What you have to do: Go through the entries below and copy each line containing the word "logs".

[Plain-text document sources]
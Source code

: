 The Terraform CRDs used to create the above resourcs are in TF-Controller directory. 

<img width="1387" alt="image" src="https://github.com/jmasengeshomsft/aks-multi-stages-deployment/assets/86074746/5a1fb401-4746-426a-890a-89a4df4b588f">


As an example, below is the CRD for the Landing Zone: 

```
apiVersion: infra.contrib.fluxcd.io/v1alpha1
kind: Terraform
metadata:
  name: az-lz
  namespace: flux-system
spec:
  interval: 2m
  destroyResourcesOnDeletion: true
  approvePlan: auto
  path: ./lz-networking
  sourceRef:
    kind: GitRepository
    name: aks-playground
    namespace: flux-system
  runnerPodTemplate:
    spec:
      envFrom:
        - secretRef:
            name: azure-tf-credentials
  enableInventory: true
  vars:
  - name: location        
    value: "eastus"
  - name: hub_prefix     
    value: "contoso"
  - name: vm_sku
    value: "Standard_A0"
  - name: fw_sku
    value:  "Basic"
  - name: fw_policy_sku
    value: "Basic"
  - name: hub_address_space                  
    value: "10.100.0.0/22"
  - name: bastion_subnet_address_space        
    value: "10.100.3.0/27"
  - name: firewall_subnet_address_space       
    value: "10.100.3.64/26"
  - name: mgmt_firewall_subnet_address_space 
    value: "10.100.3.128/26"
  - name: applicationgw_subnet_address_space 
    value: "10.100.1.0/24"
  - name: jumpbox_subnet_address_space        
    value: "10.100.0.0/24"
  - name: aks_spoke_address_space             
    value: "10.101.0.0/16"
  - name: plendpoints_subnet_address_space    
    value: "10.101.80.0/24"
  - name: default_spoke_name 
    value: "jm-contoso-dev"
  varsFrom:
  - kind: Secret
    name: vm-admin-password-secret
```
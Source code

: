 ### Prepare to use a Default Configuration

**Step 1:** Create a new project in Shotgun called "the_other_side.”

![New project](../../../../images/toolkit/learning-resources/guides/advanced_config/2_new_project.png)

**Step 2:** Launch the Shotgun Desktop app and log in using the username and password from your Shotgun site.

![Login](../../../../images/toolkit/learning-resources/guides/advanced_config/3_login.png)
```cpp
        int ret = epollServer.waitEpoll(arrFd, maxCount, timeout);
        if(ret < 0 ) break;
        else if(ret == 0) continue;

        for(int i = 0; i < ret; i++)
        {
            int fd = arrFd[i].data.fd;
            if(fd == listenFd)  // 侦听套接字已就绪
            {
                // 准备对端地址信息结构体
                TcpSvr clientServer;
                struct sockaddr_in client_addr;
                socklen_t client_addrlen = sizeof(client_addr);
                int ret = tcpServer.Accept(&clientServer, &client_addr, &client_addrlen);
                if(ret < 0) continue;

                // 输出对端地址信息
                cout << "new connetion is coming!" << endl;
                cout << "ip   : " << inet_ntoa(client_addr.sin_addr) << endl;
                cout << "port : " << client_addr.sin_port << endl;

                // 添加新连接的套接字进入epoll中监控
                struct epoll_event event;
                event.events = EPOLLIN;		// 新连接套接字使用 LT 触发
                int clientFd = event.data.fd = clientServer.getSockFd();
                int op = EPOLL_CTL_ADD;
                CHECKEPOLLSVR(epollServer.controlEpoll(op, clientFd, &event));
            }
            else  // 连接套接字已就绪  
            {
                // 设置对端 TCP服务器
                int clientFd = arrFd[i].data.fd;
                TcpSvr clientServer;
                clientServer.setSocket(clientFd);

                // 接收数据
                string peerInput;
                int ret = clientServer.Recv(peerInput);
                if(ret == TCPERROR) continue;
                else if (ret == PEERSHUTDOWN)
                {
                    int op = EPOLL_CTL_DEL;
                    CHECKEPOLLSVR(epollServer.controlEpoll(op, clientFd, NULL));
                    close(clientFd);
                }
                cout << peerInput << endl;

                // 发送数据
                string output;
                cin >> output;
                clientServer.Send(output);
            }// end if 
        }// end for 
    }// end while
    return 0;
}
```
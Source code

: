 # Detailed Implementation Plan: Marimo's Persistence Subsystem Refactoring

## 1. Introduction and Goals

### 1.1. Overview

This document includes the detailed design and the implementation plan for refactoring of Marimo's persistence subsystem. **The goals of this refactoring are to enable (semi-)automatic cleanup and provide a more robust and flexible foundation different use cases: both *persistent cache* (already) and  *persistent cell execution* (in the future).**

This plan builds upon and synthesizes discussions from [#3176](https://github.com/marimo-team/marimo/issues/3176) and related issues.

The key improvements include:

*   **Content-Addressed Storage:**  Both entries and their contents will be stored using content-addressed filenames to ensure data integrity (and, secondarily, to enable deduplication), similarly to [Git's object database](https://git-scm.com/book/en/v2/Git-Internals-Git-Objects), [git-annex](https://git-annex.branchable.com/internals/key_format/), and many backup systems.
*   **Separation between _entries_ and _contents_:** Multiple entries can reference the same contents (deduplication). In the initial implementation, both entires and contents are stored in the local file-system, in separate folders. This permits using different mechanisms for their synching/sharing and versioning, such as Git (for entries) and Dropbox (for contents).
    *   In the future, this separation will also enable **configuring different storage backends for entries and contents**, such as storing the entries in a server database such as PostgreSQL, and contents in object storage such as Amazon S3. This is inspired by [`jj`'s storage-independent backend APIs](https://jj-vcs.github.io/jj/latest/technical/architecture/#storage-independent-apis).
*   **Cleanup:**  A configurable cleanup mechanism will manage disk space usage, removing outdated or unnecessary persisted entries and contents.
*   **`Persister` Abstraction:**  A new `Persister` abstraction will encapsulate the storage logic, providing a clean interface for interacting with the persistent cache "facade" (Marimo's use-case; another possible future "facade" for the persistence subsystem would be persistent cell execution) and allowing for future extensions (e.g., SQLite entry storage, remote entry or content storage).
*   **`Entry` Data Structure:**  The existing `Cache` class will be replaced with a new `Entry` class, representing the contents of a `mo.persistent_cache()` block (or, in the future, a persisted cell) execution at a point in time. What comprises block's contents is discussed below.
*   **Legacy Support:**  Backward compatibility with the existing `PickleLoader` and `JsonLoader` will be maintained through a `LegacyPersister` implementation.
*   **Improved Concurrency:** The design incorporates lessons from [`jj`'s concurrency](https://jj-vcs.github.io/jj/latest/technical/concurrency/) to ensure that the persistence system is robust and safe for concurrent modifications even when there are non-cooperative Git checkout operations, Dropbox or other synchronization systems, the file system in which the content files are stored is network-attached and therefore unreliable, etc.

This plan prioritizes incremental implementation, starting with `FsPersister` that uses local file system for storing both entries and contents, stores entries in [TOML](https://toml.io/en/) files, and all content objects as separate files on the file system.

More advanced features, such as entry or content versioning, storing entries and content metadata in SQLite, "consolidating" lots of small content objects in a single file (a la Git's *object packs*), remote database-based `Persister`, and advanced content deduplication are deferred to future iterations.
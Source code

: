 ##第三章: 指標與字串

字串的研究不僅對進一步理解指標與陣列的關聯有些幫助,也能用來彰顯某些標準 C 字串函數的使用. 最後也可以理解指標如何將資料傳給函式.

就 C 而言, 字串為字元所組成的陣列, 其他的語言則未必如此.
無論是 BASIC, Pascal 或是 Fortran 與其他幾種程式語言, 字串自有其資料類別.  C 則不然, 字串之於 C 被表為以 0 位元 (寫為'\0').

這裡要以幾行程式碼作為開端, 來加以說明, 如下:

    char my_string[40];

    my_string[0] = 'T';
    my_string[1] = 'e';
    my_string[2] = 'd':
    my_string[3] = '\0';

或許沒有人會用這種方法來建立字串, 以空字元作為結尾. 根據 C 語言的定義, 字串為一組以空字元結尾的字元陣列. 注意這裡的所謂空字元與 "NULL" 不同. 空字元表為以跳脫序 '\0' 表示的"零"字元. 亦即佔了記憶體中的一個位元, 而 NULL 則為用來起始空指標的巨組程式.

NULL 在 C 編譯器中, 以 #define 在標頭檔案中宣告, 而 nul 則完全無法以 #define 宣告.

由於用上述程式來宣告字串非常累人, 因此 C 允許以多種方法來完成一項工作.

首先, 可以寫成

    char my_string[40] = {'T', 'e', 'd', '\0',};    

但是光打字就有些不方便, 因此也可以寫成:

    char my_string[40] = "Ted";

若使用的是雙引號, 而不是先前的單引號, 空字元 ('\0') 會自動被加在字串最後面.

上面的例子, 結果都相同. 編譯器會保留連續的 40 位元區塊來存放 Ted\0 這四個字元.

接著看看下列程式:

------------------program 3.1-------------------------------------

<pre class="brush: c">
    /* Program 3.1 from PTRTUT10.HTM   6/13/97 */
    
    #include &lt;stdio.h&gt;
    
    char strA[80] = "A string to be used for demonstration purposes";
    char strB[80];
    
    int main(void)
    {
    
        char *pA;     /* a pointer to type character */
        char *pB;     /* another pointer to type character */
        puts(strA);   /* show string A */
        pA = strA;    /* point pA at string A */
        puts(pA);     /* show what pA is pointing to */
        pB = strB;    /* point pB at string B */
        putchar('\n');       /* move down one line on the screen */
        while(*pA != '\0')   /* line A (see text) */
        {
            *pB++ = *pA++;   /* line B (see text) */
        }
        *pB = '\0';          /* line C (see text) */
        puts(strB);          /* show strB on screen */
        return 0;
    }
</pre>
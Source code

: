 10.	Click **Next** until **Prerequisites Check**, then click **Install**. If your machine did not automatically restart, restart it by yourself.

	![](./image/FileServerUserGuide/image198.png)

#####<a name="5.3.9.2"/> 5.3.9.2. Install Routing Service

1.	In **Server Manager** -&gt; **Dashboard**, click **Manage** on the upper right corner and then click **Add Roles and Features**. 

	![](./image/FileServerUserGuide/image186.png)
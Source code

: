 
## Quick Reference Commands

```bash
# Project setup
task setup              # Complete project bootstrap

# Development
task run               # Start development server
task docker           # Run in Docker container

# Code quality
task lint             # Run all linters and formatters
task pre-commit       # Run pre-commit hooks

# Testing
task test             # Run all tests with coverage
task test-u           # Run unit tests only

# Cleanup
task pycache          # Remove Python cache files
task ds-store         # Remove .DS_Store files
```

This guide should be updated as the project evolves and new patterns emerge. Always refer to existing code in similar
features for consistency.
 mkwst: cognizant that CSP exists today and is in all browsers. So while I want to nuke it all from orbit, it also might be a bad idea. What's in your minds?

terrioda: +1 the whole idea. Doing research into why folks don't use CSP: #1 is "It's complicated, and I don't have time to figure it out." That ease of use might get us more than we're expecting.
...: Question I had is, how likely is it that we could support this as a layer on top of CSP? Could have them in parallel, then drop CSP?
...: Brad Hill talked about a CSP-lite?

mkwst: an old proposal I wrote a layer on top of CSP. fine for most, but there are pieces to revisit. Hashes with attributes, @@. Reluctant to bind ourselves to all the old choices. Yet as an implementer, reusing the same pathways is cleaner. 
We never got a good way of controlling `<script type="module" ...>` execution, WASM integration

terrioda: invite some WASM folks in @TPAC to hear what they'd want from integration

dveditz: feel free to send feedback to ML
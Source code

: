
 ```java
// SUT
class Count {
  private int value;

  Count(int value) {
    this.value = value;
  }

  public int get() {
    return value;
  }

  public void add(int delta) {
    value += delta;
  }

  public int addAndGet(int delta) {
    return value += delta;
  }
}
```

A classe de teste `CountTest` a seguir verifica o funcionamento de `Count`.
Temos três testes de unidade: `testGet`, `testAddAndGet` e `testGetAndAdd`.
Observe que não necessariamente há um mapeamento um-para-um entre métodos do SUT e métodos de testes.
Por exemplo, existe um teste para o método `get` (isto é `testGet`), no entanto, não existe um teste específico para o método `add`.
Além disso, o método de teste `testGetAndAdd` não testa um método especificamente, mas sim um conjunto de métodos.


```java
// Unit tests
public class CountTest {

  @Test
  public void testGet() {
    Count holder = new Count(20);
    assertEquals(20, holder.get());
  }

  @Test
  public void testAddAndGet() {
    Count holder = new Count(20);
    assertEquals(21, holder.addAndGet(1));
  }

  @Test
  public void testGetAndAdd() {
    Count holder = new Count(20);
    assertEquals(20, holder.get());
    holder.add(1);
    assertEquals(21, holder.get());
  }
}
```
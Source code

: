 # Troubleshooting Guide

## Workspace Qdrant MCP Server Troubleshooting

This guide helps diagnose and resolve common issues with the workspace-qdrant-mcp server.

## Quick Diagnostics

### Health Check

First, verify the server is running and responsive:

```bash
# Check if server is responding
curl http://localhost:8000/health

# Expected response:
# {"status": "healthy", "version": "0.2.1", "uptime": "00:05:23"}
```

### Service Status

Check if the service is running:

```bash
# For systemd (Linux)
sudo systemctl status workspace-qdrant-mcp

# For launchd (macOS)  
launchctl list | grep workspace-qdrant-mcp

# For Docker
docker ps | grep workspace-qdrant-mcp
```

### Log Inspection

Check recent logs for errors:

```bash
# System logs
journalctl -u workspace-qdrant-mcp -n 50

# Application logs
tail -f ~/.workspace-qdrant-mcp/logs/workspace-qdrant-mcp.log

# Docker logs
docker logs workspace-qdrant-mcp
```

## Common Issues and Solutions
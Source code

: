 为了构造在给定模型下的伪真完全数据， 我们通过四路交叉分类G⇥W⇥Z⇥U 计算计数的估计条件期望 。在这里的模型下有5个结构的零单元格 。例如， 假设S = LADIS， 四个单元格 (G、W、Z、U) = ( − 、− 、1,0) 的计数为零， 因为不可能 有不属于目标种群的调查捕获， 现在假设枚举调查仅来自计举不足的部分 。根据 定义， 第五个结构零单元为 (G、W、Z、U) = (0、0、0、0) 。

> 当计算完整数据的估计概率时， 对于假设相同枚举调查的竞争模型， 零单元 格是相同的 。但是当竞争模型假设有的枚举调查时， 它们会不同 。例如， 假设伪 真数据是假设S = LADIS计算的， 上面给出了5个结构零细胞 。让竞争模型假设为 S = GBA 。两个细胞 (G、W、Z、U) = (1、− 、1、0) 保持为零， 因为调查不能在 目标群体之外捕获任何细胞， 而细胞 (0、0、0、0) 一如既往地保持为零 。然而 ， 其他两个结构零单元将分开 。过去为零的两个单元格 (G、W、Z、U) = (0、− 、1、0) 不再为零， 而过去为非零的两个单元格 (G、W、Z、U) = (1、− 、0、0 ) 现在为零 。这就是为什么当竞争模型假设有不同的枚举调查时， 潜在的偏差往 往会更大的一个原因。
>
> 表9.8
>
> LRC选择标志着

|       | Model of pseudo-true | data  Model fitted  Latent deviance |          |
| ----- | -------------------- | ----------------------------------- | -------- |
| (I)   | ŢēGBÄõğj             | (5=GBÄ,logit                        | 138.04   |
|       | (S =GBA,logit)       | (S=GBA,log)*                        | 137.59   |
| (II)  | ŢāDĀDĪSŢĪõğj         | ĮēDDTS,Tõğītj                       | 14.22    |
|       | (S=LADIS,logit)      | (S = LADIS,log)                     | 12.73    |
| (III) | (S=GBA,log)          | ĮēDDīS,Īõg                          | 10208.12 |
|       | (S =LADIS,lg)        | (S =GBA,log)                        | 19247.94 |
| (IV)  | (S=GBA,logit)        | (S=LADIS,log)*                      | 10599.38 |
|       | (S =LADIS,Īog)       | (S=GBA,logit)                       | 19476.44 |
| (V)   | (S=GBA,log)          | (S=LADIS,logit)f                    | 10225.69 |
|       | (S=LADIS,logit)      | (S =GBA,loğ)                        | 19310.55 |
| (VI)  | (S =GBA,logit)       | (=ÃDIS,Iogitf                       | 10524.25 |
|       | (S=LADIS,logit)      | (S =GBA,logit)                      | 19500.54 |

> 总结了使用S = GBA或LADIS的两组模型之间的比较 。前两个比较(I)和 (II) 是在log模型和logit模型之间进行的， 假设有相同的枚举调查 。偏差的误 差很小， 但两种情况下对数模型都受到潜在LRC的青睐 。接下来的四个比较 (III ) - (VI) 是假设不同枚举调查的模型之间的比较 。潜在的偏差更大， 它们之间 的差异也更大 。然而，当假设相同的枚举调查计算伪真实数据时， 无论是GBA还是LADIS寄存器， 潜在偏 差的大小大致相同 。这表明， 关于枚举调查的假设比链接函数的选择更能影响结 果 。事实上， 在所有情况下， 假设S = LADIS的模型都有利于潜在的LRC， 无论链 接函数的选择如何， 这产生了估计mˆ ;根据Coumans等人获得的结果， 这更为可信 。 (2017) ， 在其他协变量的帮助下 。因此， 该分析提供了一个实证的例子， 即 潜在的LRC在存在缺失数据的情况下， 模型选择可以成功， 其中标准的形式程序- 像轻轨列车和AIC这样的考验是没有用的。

Your response:
Check recent logs for errors:
# System logs
# Application logs
tail -f ~/.workspace-qdrant-mcp/logs/workspace-qdrant-mcp.log
# Docker logs
docker logs workspace-qdrant-mcp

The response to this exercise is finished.